8. Diet/Hunting Pattern Of The Tasselled Wobbegong Shark
Tasselled wobbegong sharks are lazy hunters. They prefer to find a comfortable spot and rest with their tails curled up for the whole day, only coming out to hunt actively at night.
However, they have perfected a strategy that gets them food even while resting. They are masters of patience and will wave their tails slowly in the water to mimic the movement of small fish. By doing this, they can lure nearby fish and invertebrates to come closer. Once the prey is close enough, this sharks strikes with surprising speed which the prey is usually no match for. It can impale even larger sized marine animals with its rows of long, fang-like teeth. Its favorite diet includes squirrelfish and soldierfish, but it will also capture small octopus, crabs, lobsters, and even smaller sharks.
They can swallow small prey whole but if the prey is too large, they will bite into it and hold tight with their jaws until it dies and then proceed to eat it bit by bit.
9. Alternative Names
- Bearded wobbegong
- Ogilby’s wobbegong
10. Population And Conservation Status
Though the flesh of some species of wobbegong sharks is highly sought after for taste and texture, the tasselled wobbegong shark is not routinely targeted by fisheries within Australia.
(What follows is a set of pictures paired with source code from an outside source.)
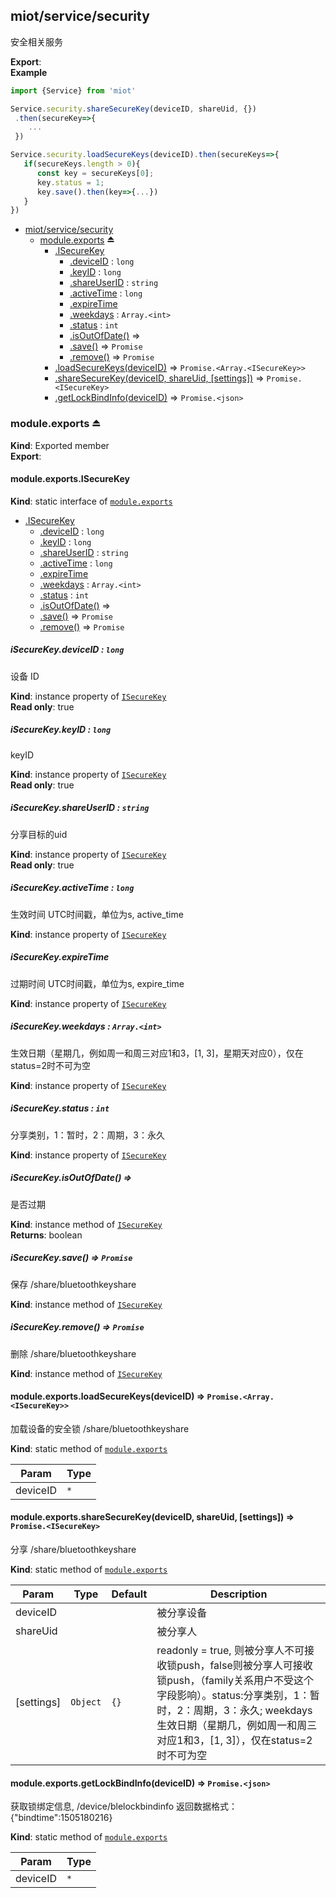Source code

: <a name="module_miot/service/security"></a>

## miot/service/security
安全相关服务

**Export**:   
**Example**  
```js
import {Service} from 'miot'

Service.security.shareSecureKey(deviceID, shareUid, {})
 .then(secureKey=>{
    ...
 })

Service.security.loadSecureKeys(deviceID).then(secureKeys=>{
   if(secureKeys.length > 0){
      const key = secureKeys[0];
      key.status = 1;
      key.save().then(key=>{...})
   }
})
```

* [miot/service/security](#module_miot/service/security)
    * [module.exports](#exp_module_miot/service/security--module.exports) ⏏
        * [.ISecureKey](#module_miot/service/security--module.exports.ISecureKey)
            * [.deviceID](#module_miot/service/security--module.exports.ISecureKey+deviceID) : <code>long</code>
            * [.keyID](#module_miot/service/security--module.exports.ISecureKey+keyID) : <code>long</code>
            * [.shareUserID](#module_miot/service/security--module.exports.ISecureKey+shareUserID) : <code>string</code>
            * [.activeTime](#module_miot/service/security--module.exports.ISecureKey+activeTime) : <code>long</code>
            * [.expireTime](#module_miot/service/security--module.exports.ISecureKey+expireTime)
            * [.weekdays](#module_miot/service/security--module.exports.ISecureKey+weekdays) : <code>Array.&lt;int&gt;</code>
            * [.status](#module_miot/service/security--module.exports.ISecureKey+status) : <code>int</code>
            * [.isOutOfDate()](#module_miot/service/security--module.exports.ISecureKey+isOutOfDate) ⇒
            * [.save()](#module_miot/service/security--module.exports.ISecureKey+save) ⇒ <code>Promise</code>
            * [.remove()](#module_miot/service/security--module.exports.ISecureKey+remove) ⇒ <code>Promise</code>
        * [.loadSecureKeys(deviceID)](#module_miot/service/security--module.exports.loadSecureKeys) ⇒ <code>Promise.&lt;Array.&lt;ISecureKey&gt;&gt;</code>
        * [.shareSecureKey(deviceID, shareUid, [settings])](#module_miot/service/security--module.exports.shareSecureKey) ⇒ <code>Promise.&lt;ISecureKey&gt;</code>
        * [.getLockBindInfo(deviceID)](#module_miot/service/security--module.exports.getLockBindInfo) ⇒ <code>Promise.&lt;json&gt;</code>

<a name="exp_module_miot/service/security--module.exports"></a>

### module.exports ⏏
**Kind**: Exported member  
**Export**:   
<a name="module_miot/service/security--module.exports.ISecureKey"></a>

#### module.exports.ISecureKey
**Kind**: static interface of [<code>module.exports</code>](#exp_module_miot/service/security--module.exports)  

* [.ISecureKey](#module_miot/service/security--module.exports.ISecureKey)
    * [.deviceID](#module_miot/service/security--module.exports.ISecureKey+deviceID) : <code>long</code>
    * [.keyID](#module_miot/service/security--module.exports.ISecureKey+keyID) : <code>long</code>
    * [.shareUserID](#module_miot/service/security--module.exports.ISecureKey+shareUserID) : <code>string</code>
    * [.activeTime](#module_miot/service/security--module.exports.ISecureKey+activeTime) : <code>long</code>
    * [.expireTime](#module_miot/service/security--module.exports.ISecureKey+expireTime)
    * [.weekdays](#module_miot/service/security--module.exports.ISecureKey+weekdays) : <code>Array.&lt;int&gt;</code>
    * [.status](#module_miot/service/security--module.exports.ISecureKey+status) : <code>int</code>
    * [.isOutOfDate()](#module_miot/service/security--module.exports.ISecureKey+isOutOfDate) ⇒
    * [.save()](#module_miot/service/security--module.exports.ISecureKey+save) ⇒ <code>Promise</code>
    * [.remove()](#module_miot/service/security--module.exports.ISecureKey+remove) ⇒ <code>Promise</code>

<a name="module_miot/service/security--module.exports.ISecureKey+deviceID"></a>

##### iSecureKey.deviceID : <code>long</code>
设备 ID

**Kind**: instance property of [<code>ISecureKey</code>](#module_miot/service/security--module.exports.ISecureKey)  
**Read only**: true  
<a name="module_miot/service/security--module.exports.ISecureKey+keyID"></a>

##### iSecureKey.keyID : <code>long</code>
keyID

**Kind**: instance property of [<code>ISecureKey</code>](#module_miot/service/security--module.exports.ISecureKey)  
**Read only**: true  
<a name="module_miot/service/security--module.exports.ISecureKey+shareUserID"></a>

##### iSecureKey.shareUserID : <code>string</code>
分享目标的uid

**Kind**: instance property of [<code>ISecureKey</code>](#module_miot/service/security--module.exports.ISecureKey)  
**Read only**: true  
<a name="module_miot/service/security--module.exports.ISecureKey+activeTime"></a>

##### iSecureKey.activeTime : <code>long</code>
生效时间 UTC时间戳，单位为s, active_time

**Kind**: instance property of [<code>ISecureKey</code>](#module_miot/service/security--module.exports.ISecureKey)  
<a name="module_miot/service/security--module.exports.ISecureKey+expireTime"></a>

##### iSecureKey.expireTime
过期时间 UTC时间戳，单位为s, expire_time

**Kind**: instance property of [<code>ISecureKey</code>](#module_miot/service/security--module.exports.ISecureKey)  
<a name="module_miot/service/security--module.exports.ISecureKey+weekdays"></a>

##### iSecureKey.weekdays : <code>Array.&lt;int&gt;</code>
生效日期（星期几，例如周一和周三对应1和3，[1, 3]，星期天对应0），仅在status=2时不可为空

**Kind**: instance property of [<code>ISecureKey</code>](#module_miot/service/security--module.exports.ISecureKey)  
<a name="module_miot/service/security--module.exports.ISecureKey+status"></a>

##### iSecureKey.status : <code>int</code>
分享类别，1：暂时，2：周期，3：永久

**Kind**: instance property of [<code>ISecureKey</code>](#module_miot/service/security--module.exports.ISecureKey)  
<a name="module_miot/service/security--module.exports.ISecureKey+isOutOfDate"></a>

##### iSecureKey.isOutOfDate() ⇒
是否过期

**Kind**: instance method of [<code>ISecureKey</code>](#module_miot/service/security--module.exports.ISecureKey)  
**Returns**: boolean  
<a name="module_miot/service/security--module.exports.ISecureKey+save"></a>

##### iSecureKey.save() ⇒ <code>Promise</code>
保存 /share/bluetoothkeyshare

**Kind**: instance method of [<code>ISecureKey</code>](#module_miot/service/security--module.exports.ISecureKey)  
<a name="module_miot/service/security--module.exports.ISecureKey+remove"></a>

##### iSecureKey.remove() ⇒ <code>Promise</code>
删除 /share/bluetoothkeyshare

**Kind**: instance method of [<code>ISecureKey</code>](#module_miot/service/security--module.exports.ISecureKey)  
<a name="module_miot/service/security--module.exports.loadSecureKeys"></a>

#### module.exports.loadSecureKeys(deviceID) ⇒ <code>Promise.&lt;Array.&lt;ISecureKey&gt;&gt;</code>
加载设备的安全锁 /share/bluetoothkeyshare

**Kind**: static method of [<code>module.exports</code>](#exp_module_miot/service/security--module.exports)  

| Param | Type |
| --- | --- |
| deviceID | <code>\*</code> | 

<a name="module_miot/service/security--module.exports.shareSecureKey"></a>

#### module.exports.shareSecureKey(deviceID, shareUid, [settings]) ⇒ <code>Promise.&lt;ISecureKey&gt;</code>
分享 /share/bluetoothkeyshare

**Kind**: static method of [<code>module.exports</code>](#exp_module_miot/service/security--module.exports)  

| Param | Type | Default | Description |
| --- | --- | --- | --- |
| deviceID |  |  | 被分享设备 |
| shareUid |  |  | 被分享人 |
| [settings] | <code>Object</code> | <code>{}</code> | readonly = true, 则被分享人不可接收锁push，false则被分享人可接收锁push，（family关系用户不受这个字段影响）。status:分享类别，1：暂时，2：周期，3：永久; weekdays 生效日期（星期几，例如周一和周三对应1和3，[1, 3]），仅在status=2时不可为空 |

<a name="module_miot/service/security--module.exports.getLockBindInfo"></a>

#### module.exports.getLockBindInfo(deviceID) ⇒ <code>Promise.&lt;json&gt;</code>
获取锁绑定信息, /device/blelockbindinfo 返回数据格式：{"bindtime":1505180216}

**Kind**: static method of [<code>module.exports</code>](#exp_module_miot/service/security--module.exports)  

| Param | Type |
| --- | --- |
| deviceID | <code>\*</code> |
Also, its chances of getting caught by trawl fisheries is low because trawling does not take place in its preferred reef habitat. Part of its habitat is now protected in the Great Barrier Reef Marine Park. On the other hand, the IUCN has expressed concern about the impact coral reef habitat destruction by pollution and dynamite fishing around New Guinea could have on this species.
For now, tasselled wobbegongs still have a large and stable population.
11. Ancestry And History
Morphological studies are still inconclusive about the evolutionary relationships of the tasselled wobbegong. The last set of phylogenetic analysis done in 2009 found that this species is basal to all other wobbegongs, except for the northern wobbegong. The tasselled wobbegong shark developed its own unique and distinct evolutionary features somewhere around 11 to 6 million years ago. Incidentally, this time coincides with an era of major geological change and it marked the formation of coral reef habitats in its region.
12. Distribution And Habitat
This shark prefers tropical waters and it can be found at depths of up to 40 meters (131 feet) on the continental shelf and on offshore reefs, inshore coral reefs, reef channels, and reef faces. The waters around northern Australia, Papua New Guinea, and Indonesia are its main dwelling place. There are a few reports of sightings around Malaysia but these sightings are not confirmed.
Though the tasselled wobbegong shark is nowhere near endangered for now, its beautiful skin may become its downfall in the near future. For instance, it’s becoming a common display animal in aquaria in the United States as it makes for a really spectacular display. Also, since it doesn’t move around much, it appears to do well in captivity and requires minimal care. This trend may move more people to actively seek to buy it as a pet whereas sharks are better off in their natural habitat. In addition, it is attracting unwanted attention in other regions because of its beautiful, tough skin. Hence, people are now using tasselled wobbegong skin to make leather products.